Data in this exercise Start Marker
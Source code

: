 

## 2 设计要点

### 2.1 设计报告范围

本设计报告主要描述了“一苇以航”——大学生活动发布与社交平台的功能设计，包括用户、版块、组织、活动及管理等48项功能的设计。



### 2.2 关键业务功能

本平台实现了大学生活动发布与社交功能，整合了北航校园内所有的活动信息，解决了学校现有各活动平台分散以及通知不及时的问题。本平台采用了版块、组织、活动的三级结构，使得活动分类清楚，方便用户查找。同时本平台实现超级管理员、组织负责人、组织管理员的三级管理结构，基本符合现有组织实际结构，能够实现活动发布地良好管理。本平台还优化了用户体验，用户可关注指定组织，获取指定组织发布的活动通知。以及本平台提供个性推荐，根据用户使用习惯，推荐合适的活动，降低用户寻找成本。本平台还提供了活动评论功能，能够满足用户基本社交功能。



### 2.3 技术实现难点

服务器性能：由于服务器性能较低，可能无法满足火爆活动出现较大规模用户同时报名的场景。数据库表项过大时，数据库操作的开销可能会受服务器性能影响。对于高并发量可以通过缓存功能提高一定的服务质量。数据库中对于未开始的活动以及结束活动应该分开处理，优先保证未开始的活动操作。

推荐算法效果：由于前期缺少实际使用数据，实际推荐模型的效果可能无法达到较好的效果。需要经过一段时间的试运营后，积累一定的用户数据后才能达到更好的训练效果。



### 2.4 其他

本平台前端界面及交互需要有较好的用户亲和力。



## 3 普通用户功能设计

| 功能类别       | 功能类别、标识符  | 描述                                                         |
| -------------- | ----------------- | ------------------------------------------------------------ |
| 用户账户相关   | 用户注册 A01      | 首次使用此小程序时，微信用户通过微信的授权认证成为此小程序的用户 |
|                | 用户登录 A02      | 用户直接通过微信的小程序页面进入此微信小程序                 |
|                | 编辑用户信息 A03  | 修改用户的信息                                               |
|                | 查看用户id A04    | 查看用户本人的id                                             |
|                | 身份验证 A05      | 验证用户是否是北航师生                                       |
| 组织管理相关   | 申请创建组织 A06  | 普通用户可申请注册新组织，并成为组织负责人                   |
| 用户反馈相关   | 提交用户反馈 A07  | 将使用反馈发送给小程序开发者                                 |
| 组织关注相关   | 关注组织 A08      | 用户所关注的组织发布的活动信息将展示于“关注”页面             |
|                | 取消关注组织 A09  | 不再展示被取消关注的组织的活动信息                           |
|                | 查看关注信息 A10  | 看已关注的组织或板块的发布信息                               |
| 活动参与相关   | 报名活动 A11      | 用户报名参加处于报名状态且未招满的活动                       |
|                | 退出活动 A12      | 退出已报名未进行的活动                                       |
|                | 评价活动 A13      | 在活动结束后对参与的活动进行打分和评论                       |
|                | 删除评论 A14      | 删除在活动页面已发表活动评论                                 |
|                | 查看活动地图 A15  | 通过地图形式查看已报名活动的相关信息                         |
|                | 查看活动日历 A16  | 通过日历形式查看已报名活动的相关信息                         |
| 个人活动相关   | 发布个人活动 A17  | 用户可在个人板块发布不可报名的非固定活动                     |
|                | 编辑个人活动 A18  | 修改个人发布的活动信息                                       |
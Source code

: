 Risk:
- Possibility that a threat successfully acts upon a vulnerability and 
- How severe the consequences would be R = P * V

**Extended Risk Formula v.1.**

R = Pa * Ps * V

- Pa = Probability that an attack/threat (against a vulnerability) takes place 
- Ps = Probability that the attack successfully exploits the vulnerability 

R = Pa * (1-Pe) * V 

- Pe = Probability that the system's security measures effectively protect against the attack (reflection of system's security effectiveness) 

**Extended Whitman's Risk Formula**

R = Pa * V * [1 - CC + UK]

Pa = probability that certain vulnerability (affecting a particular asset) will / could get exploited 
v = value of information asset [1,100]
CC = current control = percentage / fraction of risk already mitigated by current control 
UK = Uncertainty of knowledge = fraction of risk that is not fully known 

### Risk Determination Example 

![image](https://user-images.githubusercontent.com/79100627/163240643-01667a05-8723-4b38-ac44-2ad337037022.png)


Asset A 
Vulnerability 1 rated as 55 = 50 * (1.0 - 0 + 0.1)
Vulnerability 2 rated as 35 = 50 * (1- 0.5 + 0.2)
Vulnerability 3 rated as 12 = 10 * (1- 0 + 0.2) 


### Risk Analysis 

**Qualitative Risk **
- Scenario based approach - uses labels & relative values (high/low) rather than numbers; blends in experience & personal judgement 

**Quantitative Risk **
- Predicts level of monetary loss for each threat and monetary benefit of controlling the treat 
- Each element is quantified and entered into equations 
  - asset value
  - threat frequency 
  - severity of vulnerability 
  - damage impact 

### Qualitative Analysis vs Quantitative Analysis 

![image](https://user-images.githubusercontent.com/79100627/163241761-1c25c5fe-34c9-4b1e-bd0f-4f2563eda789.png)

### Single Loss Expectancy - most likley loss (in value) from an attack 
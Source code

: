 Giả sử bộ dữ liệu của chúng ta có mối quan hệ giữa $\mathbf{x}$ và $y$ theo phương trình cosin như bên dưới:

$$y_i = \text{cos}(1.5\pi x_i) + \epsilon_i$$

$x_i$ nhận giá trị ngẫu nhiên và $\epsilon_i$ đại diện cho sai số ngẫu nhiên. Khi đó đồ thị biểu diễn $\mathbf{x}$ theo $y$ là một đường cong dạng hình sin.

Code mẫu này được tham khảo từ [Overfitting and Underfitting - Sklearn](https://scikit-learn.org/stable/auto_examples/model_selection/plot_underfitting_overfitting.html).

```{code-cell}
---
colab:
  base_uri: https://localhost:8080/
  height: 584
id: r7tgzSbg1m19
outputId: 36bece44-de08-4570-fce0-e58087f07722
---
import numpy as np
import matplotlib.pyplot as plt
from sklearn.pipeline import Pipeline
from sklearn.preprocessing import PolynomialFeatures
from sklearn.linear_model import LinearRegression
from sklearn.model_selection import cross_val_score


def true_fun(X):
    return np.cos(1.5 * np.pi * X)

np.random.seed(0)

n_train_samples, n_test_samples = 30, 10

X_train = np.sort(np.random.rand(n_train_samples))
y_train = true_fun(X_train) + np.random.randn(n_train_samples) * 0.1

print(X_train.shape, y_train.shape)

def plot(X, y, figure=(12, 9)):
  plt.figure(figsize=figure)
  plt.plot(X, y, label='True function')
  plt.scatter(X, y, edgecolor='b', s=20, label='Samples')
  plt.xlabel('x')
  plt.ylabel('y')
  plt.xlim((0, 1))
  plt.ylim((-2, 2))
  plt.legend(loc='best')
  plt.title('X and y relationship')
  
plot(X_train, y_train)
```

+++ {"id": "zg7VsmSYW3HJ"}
Data in this exercise End Marker
**Activity:** Please go through the data above and copy every line that has the word "Analysis".

**Worked solution:**
### Risk Analysis 
### Qualitative Analysis vs Quantitative Analysis 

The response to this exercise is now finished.